■ **TASK PROMPT**
Restate the data below word for word, keeping each line intact.

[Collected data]
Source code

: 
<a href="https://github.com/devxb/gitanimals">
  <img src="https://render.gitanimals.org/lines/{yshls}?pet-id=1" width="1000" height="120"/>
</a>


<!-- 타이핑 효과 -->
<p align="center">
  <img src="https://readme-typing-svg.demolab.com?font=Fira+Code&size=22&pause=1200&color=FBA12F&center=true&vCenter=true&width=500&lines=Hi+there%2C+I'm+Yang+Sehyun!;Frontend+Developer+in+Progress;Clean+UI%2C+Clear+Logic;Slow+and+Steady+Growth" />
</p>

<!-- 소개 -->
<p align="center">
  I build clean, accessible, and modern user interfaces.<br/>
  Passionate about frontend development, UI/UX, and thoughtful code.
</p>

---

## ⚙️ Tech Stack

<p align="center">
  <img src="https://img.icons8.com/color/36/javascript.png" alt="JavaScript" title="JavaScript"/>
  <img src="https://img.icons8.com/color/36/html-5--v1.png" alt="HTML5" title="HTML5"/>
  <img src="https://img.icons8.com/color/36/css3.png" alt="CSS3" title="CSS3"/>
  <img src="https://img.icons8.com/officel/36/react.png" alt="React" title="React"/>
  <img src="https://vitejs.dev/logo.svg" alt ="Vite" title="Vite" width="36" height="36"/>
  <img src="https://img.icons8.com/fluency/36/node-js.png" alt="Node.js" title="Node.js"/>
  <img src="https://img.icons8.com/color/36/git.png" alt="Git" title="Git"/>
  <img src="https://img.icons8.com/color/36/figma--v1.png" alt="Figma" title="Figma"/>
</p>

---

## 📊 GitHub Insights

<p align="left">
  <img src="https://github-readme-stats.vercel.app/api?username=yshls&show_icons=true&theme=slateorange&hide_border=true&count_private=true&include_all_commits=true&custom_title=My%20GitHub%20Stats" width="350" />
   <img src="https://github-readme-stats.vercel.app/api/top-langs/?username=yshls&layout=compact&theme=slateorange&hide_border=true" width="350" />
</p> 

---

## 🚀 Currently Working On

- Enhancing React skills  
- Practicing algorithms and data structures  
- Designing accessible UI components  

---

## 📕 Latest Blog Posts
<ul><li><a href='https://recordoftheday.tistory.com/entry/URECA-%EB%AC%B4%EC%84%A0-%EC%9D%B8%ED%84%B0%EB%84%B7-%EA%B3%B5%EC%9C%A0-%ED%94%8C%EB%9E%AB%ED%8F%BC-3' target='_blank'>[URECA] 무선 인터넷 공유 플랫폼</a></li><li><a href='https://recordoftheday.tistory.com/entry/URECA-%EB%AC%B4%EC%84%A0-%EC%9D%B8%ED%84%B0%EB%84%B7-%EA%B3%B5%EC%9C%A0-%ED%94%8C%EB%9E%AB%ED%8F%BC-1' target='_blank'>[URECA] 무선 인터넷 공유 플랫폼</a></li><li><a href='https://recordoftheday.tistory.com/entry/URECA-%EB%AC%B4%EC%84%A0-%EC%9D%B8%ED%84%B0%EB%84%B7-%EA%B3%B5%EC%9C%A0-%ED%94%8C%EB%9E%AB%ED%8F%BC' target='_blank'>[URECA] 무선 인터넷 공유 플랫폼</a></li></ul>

■ **TASK OUTPUT**
Source code

: 
<a href="https://github.com/devxb/gitanimals">
  <img src="https://render.gitanimals.org/lines/{yshls}?pet-id=1" width="1000" height="120"/>
</a>


<!-- 타이핑 효과 -->
<p align="center">
  <img src="https://readme-typing-svg.demolab.com?font=Fira+Code&size=22&pause=1200&color=FBA12F&center=true&vCenter=true&width=500&lines=Hi+there%2C+I'm+Yang+Sehyun!;Frontend+Developer+in+Progress;Clean+UI%2C+Clear+Logic;Slow+and+Steady+Growth" />
</p>

<!-- 소개 -->
<p align="center">
  I build clean, accessible, and modern user interfaces.<br/>
  Passionate about frontend development, UI/UX, and thoughtful code.
</p>

---

## ⚙️ Tech Stack

<p align="center">
  <img src="https://img.icons8.com/color/36/javascript.png" alt="JavaScript" title="JavaScript"/>
  <img src="https://img.icons8.com/color/36/html-5--v1.png" alt="HTML5" title="HTML5"/>
  <img src="https://img.icons8.com/color/36/css3.png" alt="CSS3" title="CSS3"/>
  <img src="https://img.icons8.com/officel/36/react.png" alt="React" title="React"/>
  <img src="https://vitejs.dev/logo.svg" alt ="Vite" title="Vite" width="36" height="36"/>
  <img src="https://img.icons8.com/fluency/36/node-js.png" alt="Node.js" title="Node.js"/>
  <img src="https://img.icons8.com/color/36/git.png" alt="Git" title="Git"/>
  <img src="https://img.icons8.com/color/36/figma--v1.png" alt="Figma" title="Figma"/>
</p>

---

## 📊 GitHub Insights

<p align="left">
  <img src="https://github-readme-stats.vercel.app/api?username=yshls&show_icons=true&theme=slateorange&hide_border=true&count_private=true&include_all_commits=true&custom_title=My%20GitHub%20Stats" width="350" />
   <img src="https://github-readme-stats.vercel.app/api/top-langs/?username=yshls&layout=compact&theme=slateorange&hide_border=true" width="350" />
</p> 

---

## 🚀 Currently Working On

- Enhancing React skills  
- Practicing algorithms and data structures  
- Designing accessible UI components  

---

## 📕 Latest Blog Posts
<ul><li><a href='https://recordoftheday.tistory.com/entry/URECA-%EB%AC%B4%EC%84%A0-%EC%9D%B8%ED%84%B0%EB%84%B7-%EA%B3%B5%EC%9C%A0-%ED%94%8C%EB%9E%AB%ED%8F%BC-3' target='_blank'>[URECA] 무선 인터넷 공유 플랫폼</a></li><li><a href='https://recordoftheday.tistory.com/entry/URECA-%EB%AC%B4%EC%84%A0-%EC%9D%B8%ED%84%B0%EB%84%B7-%EA%B3%B5%EC%9C%A0-%ED%94%8C%EB%9E%AB%ED%8F%BC-1' target='_blank'>[URECA] 무선 인터넷 공유 플랫폼</a></li><li><a href='https://recordoftheday.tistory.com/entry/URECA-%EB%AC%B4%EC%84%A0-%EC%9D%B8%ED%84%B0%EB%84%B7-%EA%B3%B5%EC%9C%A0-%ED%94%8C%EB%9E%AB%ED%8F%BC' target='_blank'>[URECA] 무선 인터넷 공유 플랫폼</a></li></ul>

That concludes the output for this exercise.